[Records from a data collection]
▼▼▼

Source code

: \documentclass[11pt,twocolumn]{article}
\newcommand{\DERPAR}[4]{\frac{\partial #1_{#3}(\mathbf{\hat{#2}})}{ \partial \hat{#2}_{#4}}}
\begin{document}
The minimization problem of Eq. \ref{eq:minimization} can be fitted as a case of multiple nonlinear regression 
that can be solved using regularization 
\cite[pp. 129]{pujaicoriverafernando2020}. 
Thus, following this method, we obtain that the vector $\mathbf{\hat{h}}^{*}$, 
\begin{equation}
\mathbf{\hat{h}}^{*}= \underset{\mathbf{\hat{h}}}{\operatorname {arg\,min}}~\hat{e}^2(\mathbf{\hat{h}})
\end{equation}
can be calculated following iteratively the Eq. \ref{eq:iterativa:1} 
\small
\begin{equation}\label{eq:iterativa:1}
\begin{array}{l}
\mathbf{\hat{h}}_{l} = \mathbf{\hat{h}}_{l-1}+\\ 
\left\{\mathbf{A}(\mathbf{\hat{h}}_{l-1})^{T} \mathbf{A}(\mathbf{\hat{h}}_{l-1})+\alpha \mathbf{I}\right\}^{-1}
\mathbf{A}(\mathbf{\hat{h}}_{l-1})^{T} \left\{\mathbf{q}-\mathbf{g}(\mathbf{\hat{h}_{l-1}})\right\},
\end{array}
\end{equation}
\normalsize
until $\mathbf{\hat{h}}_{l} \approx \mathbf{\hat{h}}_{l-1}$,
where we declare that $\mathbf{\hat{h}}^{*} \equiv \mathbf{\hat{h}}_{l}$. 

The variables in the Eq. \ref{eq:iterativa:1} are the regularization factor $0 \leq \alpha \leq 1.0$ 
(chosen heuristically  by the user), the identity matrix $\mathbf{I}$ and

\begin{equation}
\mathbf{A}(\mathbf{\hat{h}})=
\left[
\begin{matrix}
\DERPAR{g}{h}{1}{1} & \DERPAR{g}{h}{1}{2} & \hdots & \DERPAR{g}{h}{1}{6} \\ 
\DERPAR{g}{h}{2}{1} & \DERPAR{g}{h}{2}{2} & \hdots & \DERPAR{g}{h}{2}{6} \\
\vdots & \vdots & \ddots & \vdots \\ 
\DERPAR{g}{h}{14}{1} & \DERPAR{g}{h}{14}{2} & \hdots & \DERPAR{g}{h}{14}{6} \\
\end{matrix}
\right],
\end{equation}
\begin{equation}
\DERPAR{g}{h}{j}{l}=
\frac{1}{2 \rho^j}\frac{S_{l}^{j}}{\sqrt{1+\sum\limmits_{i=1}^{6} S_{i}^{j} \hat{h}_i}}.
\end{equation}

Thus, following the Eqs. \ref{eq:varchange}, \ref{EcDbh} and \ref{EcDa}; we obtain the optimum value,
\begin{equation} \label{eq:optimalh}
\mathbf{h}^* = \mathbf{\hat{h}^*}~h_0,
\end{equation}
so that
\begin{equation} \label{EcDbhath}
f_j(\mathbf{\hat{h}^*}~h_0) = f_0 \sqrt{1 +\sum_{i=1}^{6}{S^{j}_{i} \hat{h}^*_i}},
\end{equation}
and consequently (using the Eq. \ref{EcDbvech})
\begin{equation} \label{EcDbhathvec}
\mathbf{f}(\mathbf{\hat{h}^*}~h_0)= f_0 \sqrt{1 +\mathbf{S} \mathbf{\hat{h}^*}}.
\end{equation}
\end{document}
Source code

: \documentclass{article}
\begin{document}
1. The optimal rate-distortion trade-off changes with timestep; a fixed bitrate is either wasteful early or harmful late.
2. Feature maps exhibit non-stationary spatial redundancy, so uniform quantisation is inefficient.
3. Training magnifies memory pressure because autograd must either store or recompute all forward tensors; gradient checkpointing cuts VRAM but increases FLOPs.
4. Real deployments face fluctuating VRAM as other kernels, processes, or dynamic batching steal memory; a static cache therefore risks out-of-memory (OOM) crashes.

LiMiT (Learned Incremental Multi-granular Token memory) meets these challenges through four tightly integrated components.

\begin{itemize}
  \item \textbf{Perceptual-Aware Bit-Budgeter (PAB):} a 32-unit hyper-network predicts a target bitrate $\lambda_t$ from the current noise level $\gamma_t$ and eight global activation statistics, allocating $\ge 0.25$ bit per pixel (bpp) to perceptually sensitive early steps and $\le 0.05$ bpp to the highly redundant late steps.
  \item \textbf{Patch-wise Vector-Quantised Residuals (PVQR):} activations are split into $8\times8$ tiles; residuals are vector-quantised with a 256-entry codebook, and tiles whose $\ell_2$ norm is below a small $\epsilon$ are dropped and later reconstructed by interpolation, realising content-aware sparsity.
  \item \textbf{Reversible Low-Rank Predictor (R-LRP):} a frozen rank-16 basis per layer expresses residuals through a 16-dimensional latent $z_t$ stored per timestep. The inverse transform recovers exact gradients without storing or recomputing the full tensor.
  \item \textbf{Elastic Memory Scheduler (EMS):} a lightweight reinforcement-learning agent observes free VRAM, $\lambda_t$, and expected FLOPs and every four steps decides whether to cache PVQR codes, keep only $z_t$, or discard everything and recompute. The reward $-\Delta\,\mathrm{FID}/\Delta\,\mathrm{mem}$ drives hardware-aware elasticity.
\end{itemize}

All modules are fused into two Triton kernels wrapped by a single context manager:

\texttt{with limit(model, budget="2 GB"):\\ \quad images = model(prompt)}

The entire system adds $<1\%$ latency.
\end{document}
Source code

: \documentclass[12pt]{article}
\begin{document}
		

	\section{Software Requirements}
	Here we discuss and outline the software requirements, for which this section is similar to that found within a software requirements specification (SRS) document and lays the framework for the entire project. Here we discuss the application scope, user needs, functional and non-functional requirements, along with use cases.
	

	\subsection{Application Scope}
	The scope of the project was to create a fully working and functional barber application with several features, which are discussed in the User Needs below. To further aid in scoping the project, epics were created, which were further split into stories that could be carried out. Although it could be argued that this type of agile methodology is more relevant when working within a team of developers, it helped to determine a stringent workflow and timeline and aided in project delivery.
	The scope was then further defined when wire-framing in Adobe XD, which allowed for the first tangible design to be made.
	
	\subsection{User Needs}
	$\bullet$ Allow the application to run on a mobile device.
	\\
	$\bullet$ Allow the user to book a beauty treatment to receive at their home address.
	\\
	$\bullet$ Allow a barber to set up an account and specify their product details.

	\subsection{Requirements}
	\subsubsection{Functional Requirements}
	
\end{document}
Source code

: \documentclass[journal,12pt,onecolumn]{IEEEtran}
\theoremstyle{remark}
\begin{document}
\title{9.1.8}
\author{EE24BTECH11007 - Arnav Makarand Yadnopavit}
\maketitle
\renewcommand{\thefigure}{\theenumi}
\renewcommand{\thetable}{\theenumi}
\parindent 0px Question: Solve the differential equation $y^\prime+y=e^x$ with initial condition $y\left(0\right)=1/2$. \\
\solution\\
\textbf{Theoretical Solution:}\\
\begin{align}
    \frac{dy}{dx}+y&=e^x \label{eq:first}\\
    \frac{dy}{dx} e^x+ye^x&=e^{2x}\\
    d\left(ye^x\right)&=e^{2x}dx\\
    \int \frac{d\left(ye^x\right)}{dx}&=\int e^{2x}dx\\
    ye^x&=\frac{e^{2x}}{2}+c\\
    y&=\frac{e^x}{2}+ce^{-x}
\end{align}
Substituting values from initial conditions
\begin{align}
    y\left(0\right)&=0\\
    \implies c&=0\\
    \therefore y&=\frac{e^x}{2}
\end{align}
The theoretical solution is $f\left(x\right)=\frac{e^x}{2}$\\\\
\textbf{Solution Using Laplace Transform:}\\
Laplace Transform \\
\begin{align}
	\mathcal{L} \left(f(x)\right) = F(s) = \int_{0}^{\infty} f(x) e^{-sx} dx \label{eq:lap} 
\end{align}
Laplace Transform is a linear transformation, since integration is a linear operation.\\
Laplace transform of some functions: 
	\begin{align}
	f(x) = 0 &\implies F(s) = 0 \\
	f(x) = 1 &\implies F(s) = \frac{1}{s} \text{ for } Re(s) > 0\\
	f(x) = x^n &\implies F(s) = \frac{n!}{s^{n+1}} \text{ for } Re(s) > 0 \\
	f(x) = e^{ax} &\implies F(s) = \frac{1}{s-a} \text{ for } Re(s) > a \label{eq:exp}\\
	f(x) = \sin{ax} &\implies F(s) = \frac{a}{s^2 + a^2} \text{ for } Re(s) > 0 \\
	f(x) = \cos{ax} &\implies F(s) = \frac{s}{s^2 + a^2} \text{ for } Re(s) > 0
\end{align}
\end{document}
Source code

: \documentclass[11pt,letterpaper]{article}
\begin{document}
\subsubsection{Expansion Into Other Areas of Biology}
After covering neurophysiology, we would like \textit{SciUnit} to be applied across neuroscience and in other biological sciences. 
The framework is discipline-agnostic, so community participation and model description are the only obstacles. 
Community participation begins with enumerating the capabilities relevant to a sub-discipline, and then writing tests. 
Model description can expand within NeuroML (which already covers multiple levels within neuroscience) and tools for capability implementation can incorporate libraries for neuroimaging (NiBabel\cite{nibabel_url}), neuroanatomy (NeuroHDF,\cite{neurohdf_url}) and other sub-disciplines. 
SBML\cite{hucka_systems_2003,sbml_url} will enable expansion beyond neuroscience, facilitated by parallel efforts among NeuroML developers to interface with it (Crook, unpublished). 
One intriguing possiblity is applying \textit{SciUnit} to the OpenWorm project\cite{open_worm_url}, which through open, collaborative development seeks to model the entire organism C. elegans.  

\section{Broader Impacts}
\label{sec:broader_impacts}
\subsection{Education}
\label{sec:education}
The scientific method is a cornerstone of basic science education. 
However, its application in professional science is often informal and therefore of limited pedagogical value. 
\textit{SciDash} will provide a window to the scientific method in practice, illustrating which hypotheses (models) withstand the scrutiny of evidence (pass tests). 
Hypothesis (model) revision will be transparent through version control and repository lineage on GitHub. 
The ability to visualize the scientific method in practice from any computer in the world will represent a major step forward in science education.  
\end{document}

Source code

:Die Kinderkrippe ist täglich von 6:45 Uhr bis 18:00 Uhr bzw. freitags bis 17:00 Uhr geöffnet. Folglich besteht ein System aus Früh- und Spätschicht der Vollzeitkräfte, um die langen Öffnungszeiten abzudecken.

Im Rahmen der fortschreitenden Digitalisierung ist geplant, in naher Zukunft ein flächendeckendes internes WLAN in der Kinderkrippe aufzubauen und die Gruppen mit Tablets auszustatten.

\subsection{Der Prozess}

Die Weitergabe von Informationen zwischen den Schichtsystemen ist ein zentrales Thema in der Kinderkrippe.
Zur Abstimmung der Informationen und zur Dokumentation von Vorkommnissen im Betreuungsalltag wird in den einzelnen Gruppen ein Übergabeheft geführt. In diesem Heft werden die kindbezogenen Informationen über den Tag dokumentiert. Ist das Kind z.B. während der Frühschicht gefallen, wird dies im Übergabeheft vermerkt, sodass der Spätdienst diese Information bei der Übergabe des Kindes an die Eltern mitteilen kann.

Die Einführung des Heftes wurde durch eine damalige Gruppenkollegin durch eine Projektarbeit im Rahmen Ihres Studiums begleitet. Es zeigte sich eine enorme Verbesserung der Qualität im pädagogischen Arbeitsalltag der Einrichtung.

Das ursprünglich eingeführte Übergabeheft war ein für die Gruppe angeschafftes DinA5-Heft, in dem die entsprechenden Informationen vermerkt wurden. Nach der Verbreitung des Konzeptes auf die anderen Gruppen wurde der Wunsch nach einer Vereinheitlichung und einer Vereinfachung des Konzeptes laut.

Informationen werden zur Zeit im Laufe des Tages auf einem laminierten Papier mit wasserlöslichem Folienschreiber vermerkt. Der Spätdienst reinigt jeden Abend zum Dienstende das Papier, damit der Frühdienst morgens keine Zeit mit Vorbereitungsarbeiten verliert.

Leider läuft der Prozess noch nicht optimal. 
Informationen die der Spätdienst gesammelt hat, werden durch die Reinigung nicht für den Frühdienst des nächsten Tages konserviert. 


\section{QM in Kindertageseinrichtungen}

▲▲▲

** Exercise details **
Filter the lines above, keeping and copying those that contain "either".

** Written reply **
1. The optimal rate-distortion trade-off changes with timestep; a fixed bitrate is either wasteful early or harmful late.
3. Training magnifies memory pressure because autograd must either store or recompute all forward tensors; gradient checkpointing cuts VRAM but increases FLOPs.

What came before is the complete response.